Research output: Contribution to journalReview articlepeer-review

14 Scopus citations


Objective: To provide recommendations that are current and attainable for the organization, personnel, equipment, facilities, and services necessary for pediatric intensive care units (ICUs). Data Sources: Review of the medical literature and concensus of practitioners in the field, including physicians from multiple specialties, critical care nurses, and respiratory therapists. Setting: Annual meetings of the Society of Critical Care Medicine and American Academy of Pediatrics. Participants: Leadership members of the Society of Critical Care Medicine and the American Academy of Pediatrics. Results: Members of the Society of Critical Care Medicine and the American Academy of Pediatrics met at annual meetings of the two organizations with the goal of updating guidelines for pediatric ICUs.
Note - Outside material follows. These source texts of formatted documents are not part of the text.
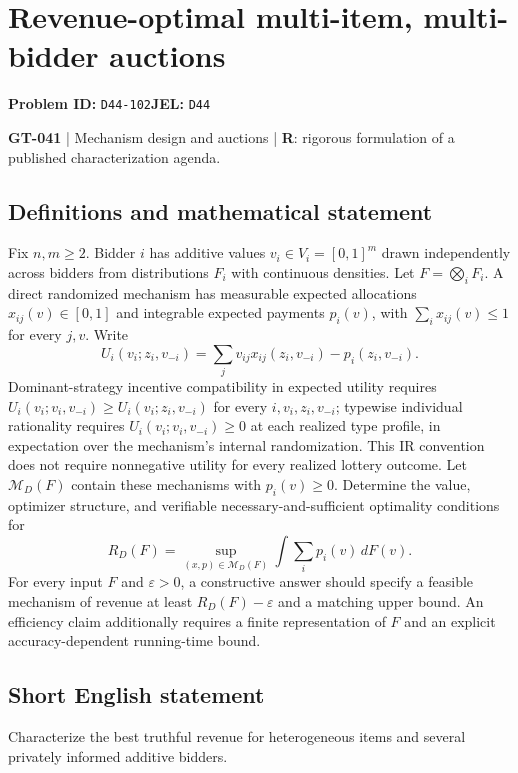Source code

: \documentclass[11pt,a4paper]{article}
\begin{document}
\section*{Revenue-optimal multi-item, multi-bidder auctions}
\textbf{Problem ID:} \texttt{D44-102}\quad \textbf{JEL:} \texttt{D44}\par
\label{problem:OP-0171}
\label{game:GT-041}
{\sffamily\small\color{muted}
\textbf{GT-041} | Mechanism design and auctions | \textbf{R}: rigorous formulation of a published characterization agenda.
\par}
\subsection*{Definitions and mathematical statement}
Fix $n,m\geq2$. Bidder $i$ has additive values $v_i\in V_i=[0,1]^m$ drawn independently across bidders from distributions $F_i$ with continuous densities. Let $F=\bigotimes_i F_i$. A direct randomized mechanism has measurable expected allocations $x_{ij}(v)\in[0,1]$ and integrable expected payments $p_i(v)$, with $\sum_i x_{ij}(v)\leq1$ for every $j,v$. Write
\[
 U_i(v_i;z_i,v_{-i})=\sum_j v_{ij}x_{ij}(z_i,v_{-i})-p_i(z_i,v_{-i}).
\]
Dominant-strategy incentive compatibility in expected utility requires $U_i(v_i;v_i,v_{-i})\geq U_i(v_i;z_i,v_{-i})$ for every $i,v_i,z_i,v_{-i}$; typewise individual rationality requires $U_i(v_i;v_i,v_{-i})\geq0$ at each realized type profile, in expectation over the mechanism's internal randomization. This IR convention does not require nonnegative utility for every realized lottery outcome. Let $\mathcal M_D(F)$ contain these mechanisms with $p_i(v)\geq0$. Determine the value, optimizer structure, and verifiable necessary-and-sufficient optimality conditions for
\[
 R_D(F)=\sup_{(x,p)\in\mathcal M_D(F)}\int \sum_i p_i(v)\,dF(v).
\]
For every input $F$ and $\varepsilon>0$, a constructive answer should specify a feasible mechanism of revenue at least $R_D(F)-\varepsilon$ and a matching upper bound. An efficiency claim additionally requires a finite representation of $F$ and an explicit accuracy-dependent running-time bound.
\subsection*{Short English statement}
Characterize the best truthful revenue for heterogeneous items and several privately informed additive bidders.
\end{document}
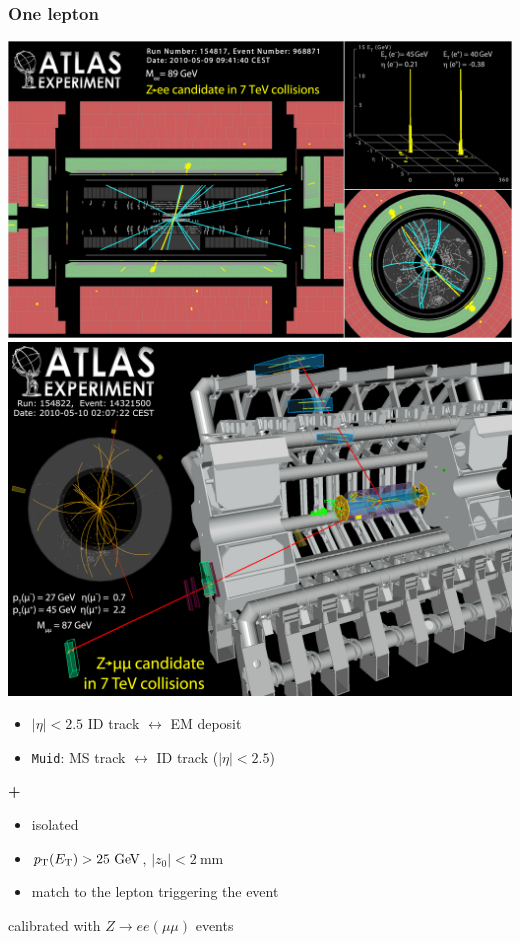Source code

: \begin{frame}\frametitle{One lepton}
\footnotesize\centering

\includegraphics[width=.5\textwidth,height=0.5\textheight]{pics/Zee}
\includegraphics[width=.5\textwidth,height=0.5\textheight]{pics/Zmumu}

\begin{minipage}{.5\textwidth}\centering

\begin{itemize}
\item $|\eta|<2.5$ ID track $\leftrightarrow$ EM deposit
\end{itemize}

\end{minipage}\begin{minipage}{.5\textwidth}\centering

\begin{itemize}
\item \texttt{Muid}: MS track $\leftrightarrow$ ID track ($|\eta|<2.5$)
\end{itemize}

\end{minipage}

\begin{minipage}{.5\textwidth}\centering

{\cccolor \bfseries \large +}\\
\begin{itemize}
\item isolated
\item $\pt (\et) > 25\gev$, $|z_0|<2~$mm
\item match to the lepton triggering the event
\end{itemize}
\end{minipage}

\myskip
calibrated with $Z\to ee (\mu\mu)$ events

\end{frame}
It was agreed that pediatric intensive care is provided primarily at one level, although there exists a need for an additional level of care in geographically isolated areas to allow stabilization of children before transport and to avoid long- distance transfer for disorders of less complexity or low acuity. Guidelines were developed for a) levels I and II pediatric intensive care facilities and services; b) hospital facilities and services; c) personnel; d) prehospital care and interhospital transport; e) quality assurance; and f) research and training. Conclusions: Use of these guidelines should assist: a) hospitals, in staffing and equipping these units; b) physicians, as a reference in the referral and care of critically ill infants and children; c) emergency medical services personnel, for proper prehospital triage; and d) levels I and II pediatric ICUs as a means of ensuring proper patient care and professional credibility.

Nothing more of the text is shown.